Biman Basu: Definitely..definitely….we don’t feel nothing can be solved

•So you don’t present her an enemy, you don’t consider her as stupid, that you don’t ever talk to them

Biman Basu: No, no… I never thought what you were saying. She is doing a political party and she is directing her cadres…so if she has got point of difference she should spell out in discussion and through discussion sort out….

But she is a tough cookie to take on the might of the Left Front almost single handedly

Biman Basu: That you know, I also, do not like to pass any comment about her way of move, and about her behaviour and habit. That I don’t like to pass comment. After all she is a lady.

•Right. But I said she is a tough challenger for you. Because Congress party has not been able to stand up to you, but she single-handedly is doing it. One woman party.

Biman Basu: That might be to you – one woman party. But she is mobilizing people, and she sometime befooling people also. That we are to overcome this problem through our own campaign programme. And mobilizing the basic population to our own….

•But you are not feeling threatened by her now after the panchayat elections?

Biman Basu: I don’t think so…I don’t think so…

•Because there is a wide belief that in the next Parliament elections, Left Front may suffer setbacks in West Bengal…

Biman Basu: I don’t think so now. You are to wait for some time. But I don’t think so. Because….when we are going to the people, they also are saying that we wanted to give a lesson to you…but we never though this will happen in this manner. So, they wanted to taught something but they did not want to have this sort of a result what we have

•So there might be some regrets…But are there some regrets in your party also over how Nandigram was handled. Because we in Delhi, many of us have been told it was like an ethnic cleansing by your armed cadres

Biman Basu: No. Actually that is not the fact. In singur, the MLA belongs to Trinamool Congress

•No, Nandigram am talking about

Biman Basu: Nandigram, you know, that has got long history. I don’t like to….

•Elaborate on that?

Biman Basu: Elaborate on that. It has started 3rd of January, there in Kalicharanpur gram panchayat. In the gram panchayat, you know, about, total sanitation, discussion was taking place. But Trinamool Congress they rushed to the gram panchayat office giving wrong information. Based on this information, that about the chemical hub discussion is going on….

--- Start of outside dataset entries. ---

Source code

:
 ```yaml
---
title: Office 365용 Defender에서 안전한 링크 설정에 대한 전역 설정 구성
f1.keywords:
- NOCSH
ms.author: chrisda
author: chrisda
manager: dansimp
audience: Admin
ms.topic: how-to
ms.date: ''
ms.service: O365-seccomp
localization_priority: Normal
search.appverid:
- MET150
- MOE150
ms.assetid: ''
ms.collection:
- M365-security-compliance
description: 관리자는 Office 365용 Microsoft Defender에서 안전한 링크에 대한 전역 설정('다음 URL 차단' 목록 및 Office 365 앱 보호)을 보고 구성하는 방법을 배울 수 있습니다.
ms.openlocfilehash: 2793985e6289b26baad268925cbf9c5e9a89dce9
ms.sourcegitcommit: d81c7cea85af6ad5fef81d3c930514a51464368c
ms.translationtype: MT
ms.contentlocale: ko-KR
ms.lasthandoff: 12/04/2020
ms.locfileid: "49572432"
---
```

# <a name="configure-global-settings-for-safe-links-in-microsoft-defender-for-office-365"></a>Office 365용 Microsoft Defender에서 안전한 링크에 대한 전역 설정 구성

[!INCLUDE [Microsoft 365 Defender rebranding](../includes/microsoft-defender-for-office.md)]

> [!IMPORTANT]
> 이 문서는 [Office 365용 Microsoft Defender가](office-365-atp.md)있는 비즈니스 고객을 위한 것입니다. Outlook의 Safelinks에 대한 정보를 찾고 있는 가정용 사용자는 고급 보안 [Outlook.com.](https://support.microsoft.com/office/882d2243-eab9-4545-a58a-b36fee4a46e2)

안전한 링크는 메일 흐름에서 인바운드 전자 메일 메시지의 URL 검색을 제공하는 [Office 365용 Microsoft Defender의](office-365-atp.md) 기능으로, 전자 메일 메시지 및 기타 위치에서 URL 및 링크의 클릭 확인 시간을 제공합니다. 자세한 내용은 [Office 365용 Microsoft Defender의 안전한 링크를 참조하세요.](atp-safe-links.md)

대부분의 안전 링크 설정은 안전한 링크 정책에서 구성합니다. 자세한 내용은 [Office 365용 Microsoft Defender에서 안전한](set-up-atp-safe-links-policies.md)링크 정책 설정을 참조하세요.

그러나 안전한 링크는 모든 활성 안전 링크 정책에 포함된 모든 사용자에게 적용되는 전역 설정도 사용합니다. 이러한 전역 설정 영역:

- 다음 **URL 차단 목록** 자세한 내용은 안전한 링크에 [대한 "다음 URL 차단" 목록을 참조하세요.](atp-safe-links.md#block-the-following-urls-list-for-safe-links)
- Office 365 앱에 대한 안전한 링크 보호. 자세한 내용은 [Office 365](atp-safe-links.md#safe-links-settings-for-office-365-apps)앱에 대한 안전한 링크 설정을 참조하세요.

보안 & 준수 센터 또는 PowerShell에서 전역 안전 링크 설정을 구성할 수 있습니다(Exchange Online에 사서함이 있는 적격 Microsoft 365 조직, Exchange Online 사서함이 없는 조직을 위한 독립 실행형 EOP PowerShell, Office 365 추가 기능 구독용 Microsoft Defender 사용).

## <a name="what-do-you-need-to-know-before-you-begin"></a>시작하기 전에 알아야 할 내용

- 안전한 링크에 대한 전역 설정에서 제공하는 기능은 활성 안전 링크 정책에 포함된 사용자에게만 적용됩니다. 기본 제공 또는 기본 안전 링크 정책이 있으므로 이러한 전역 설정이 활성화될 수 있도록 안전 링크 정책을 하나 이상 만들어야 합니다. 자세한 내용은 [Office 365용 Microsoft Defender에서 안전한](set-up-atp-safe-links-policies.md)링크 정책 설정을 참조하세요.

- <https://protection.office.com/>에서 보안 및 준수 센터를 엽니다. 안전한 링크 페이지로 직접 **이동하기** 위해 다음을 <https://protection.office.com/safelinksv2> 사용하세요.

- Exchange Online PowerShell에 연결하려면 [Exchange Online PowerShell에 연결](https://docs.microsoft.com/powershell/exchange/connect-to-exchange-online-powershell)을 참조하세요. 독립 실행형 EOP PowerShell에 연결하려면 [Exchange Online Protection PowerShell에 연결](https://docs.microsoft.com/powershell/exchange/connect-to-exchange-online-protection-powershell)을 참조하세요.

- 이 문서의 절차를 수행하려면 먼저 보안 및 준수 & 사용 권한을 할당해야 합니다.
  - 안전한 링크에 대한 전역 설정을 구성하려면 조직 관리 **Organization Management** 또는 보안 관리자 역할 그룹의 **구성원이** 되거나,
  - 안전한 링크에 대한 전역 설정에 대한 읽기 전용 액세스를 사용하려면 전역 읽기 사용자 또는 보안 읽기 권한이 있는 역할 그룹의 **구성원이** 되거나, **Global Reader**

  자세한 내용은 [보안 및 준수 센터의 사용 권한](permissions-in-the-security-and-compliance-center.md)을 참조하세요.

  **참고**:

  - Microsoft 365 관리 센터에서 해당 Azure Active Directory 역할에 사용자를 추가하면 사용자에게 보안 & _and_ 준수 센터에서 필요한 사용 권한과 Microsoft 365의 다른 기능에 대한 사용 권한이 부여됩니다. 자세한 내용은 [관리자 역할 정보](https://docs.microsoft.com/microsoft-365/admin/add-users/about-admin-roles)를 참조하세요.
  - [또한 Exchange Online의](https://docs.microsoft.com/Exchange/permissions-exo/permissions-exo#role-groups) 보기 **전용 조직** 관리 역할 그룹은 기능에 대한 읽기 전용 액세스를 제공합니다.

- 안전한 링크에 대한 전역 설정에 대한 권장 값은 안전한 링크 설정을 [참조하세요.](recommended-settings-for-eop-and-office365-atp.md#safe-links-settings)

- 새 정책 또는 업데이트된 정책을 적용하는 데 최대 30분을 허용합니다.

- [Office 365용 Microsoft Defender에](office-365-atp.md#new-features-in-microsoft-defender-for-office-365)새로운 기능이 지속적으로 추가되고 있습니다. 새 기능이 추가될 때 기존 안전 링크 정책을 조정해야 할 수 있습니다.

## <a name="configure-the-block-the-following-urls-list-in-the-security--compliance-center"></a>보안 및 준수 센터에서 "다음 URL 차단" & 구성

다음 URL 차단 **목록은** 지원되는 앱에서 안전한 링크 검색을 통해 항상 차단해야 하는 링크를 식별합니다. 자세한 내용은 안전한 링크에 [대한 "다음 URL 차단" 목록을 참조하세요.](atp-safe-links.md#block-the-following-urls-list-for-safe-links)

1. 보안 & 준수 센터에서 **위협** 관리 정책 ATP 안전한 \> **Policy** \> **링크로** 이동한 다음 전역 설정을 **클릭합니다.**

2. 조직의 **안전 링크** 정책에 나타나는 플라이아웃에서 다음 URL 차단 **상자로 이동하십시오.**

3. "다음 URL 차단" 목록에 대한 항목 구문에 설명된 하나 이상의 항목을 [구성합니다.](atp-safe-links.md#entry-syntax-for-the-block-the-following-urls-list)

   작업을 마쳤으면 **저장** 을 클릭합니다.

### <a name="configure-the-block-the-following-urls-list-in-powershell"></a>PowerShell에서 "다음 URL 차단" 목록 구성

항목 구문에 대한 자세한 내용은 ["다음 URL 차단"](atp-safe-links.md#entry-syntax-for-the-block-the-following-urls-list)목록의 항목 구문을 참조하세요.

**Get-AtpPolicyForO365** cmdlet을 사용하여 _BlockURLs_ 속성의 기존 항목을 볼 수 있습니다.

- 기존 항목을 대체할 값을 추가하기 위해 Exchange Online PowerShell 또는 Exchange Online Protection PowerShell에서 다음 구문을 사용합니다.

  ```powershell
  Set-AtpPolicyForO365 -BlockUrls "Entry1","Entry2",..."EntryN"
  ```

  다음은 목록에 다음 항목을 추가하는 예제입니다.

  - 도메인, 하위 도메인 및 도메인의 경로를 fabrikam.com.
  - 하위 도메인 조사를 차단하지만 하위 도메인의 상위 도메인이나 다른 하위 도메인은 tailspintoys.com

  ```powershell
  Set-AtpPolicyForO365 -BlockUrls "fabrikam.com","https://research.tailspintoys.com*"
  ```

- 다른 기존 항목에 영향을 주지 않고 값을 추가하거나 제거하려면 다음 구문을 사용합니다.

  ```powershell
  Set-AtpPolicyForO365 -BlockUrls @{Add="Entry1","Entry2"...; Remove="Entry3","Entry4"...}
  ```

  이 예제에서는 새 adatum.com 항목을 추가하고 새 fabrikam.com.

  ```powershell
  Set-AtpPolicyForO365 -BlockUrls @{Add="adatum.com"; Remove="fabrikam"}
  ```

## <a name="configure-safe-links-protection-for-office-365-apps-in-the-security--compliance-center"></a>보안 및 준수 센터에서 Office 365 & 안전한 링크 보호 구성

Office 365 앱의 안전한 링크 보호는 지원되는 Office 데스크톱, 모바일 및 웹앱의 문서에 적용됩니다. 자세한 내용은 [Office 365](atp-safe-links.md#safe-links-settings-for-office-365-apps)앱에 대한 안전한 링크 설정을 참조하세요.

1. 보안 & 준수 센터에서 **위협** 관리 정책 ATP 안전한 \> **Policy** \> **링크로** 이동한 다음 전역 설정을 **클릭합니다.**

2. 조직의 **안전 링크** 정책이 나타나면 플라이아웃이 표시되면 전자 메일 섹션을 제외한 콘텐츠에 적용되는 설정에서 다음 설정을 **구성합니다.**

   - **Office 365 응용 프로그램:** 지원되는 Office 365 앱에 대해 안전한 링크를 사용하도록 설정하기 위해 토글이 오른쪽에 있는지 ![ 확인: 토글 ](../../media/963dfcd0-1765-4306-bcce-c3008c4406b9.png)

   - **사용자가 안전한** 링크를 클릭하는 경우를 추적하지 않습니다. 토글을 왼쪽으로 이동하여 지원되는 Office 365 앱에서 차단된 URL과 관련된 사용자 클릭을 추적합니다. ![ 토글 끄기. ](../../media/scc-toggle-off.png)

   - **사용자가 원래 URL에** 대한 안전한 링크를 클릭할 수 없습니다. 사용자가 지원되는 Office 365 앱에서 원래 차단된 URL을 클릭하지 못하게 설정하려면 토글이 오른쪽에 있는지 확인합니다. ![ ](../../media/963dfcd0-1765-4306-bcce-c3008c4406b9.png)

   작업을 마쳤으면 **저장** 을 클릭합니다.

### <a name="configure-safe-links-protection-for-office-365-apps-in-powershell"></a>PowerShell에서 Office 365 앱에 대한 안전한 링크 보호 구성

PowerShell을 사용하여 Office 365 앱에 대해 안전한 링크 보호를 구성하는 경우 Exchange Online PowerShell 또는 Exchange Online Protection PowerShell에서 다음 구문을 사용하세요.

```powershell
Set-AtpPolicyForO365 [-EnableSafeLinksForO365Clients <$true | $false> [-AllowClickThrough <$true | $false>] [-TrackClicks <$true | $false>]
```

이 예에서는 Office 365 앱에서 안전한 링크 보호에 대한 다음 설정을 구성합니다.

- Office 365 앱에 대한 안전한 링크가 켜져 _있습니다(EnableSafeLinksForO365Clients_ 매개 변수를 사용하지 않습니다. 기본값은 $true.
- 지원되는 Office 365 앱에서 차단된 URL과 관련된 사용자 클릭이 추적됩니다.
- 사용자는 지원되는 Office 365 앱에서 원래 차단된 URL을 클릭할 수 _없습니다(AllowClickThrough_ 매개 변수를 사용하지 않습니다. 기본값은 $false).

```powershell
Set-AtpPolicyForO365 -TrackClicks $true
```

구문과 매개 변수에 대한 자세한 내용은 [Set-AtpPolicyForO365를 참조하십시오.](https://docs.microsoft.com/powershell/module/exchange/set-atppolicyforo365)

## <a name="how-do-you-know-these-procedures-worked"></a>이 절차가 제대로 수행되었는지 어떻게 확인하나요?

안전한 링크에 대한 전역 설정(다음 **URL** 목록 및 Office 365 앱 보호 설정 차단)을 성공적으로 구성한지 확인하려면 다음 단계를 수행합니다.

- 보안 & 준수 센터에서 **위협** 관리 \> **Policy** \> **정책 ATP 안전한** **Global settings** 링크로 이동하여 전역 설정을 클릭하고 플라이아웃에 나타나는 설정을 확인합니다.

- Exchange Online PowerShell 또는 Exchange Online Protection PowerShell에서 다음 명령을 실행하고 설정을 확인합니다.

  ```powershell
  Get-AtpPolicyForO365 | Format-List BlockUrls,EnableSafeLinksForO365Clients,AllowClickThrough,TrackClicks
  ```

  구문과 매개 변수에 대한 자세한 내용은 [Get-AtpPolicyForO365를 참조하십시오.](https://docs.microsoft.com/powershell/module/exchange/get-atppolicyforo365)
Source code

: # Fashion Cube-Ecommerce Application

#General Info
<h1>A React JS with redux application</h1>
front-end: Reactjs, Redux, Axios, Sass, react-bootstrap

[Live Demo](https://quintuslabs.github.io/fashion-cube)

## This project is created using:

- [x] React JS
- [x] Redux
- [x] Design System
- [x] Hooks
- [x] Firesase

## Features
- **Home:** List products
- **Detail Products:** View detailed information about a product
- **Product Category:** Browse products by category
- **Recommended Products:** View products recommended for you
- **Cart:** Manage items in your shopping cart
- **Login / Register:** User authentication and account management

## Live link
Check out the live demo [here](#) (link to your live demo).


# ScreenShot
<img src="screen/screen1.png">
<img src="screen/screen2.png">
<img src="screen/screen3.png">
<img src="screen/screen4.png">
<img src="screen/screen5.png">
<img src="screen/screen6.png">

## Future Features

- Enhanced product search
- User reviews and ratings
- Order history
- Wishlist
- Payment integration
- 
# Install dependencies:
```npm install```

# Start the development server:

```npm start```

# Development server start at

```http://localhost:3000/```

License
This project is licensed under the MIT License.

•But didn’t your cadres go out of control?

Biman Basu: Actually our cadres did not go out of our control. But it happened that in a hurry move, sometimes some good jobs are being done, sometimes bad jobs also might take place.

•But you regret some things that happened there?



Biman Basu: We regret for the loss of life that took place there. Many people, they lost their life. Whether they belong to the Left parties, or whether they belong to the Opposition. So we regret for their valuable lives. And many properties were destroyed. Mainly the properties were destroyed by the Bhumi Uchchad Samiti

•Please forgive me for saying this. But that’s the kind of argument that Narendra Modi uses. He says “I don’t know what happened. I am not responsible. But I regret the loss of life whoever lost life…”



Biman Basu: No, no,no….i am not just repeating what Narendra Modi is saying. Here, when political forces move with wrong information, with misinformation, after the government of West Bengal has declared, notified, that there will be no chemical hub in Nandigram. That was issued long before. And Chief Minister Buddhadeb Bhattacharya also announced that nothing will happen

•But your won cadres taking to arms and driving out so many people? It did not look pretty


Biman Basu: I tell you when the Maoists were brought by the bhumi uchchad bhatirod Samiti, they started harassing people, destroying houses, killing many people. Then what the other people, the villagers, will do? They are to, as per the Indian Constitution, they are to give their….
•Self defence…


Biman Basu: Self defence as per 226. So….article of the Indian Constitution…

•So have you carried out introspection over what happened in Nandigram?



Biman Basu: That we are discussing. We are to sort out this episode in a different manner. But first we have to convince people why they are moving with them when it has already been declared that nothing will happen there in Nandigram.

•Sir, tell me something else. Lets switch now to national politics. I know your focus, your radar system, is on your state. Whats happened over the past couple of months in national politics….the break-up between the UPA and the Left…is that a setback…to Left and to the secular forces in India?



Biman Basu: You know, we are to look to the interest of the people of our country. You are discussing this issue on the 11 th of August. 11th of August is not 11/9 but 11 th of August is very important in our Bengal context, which has got the national retrospective. That in the year 1908, 11th of August, Khudiram Bose was hanged. And in the year 1905, the meeting in the Town Hall was held where Bal Gangadhar Tilak came and addressed. And he had given a caution to the govt, to the British Raj, that you cannot divide Bengal. That was the movement, you know, of Bengal division. And during that time, the statue which you find at Parliament house, at the gate of Parliament house, of Aurobindo Ghosh. This Aurobindo Ghosh, he organised the meeting of the Hindu and Muslim population of Bengal and opposed the division of Bengal vehemently. And on 11th August, the meeting took place in Town Hall, where Bal Gangadhar Tilak was one of the speaker. So the interest of the people of the country, and the sovereignty and freedom of our country….for freedom the struggle started during that point of time before that…and it continued. And now throught he Indo-US nuke deal, we are to sell out our own freedom and sovereignty that Indian population cannot….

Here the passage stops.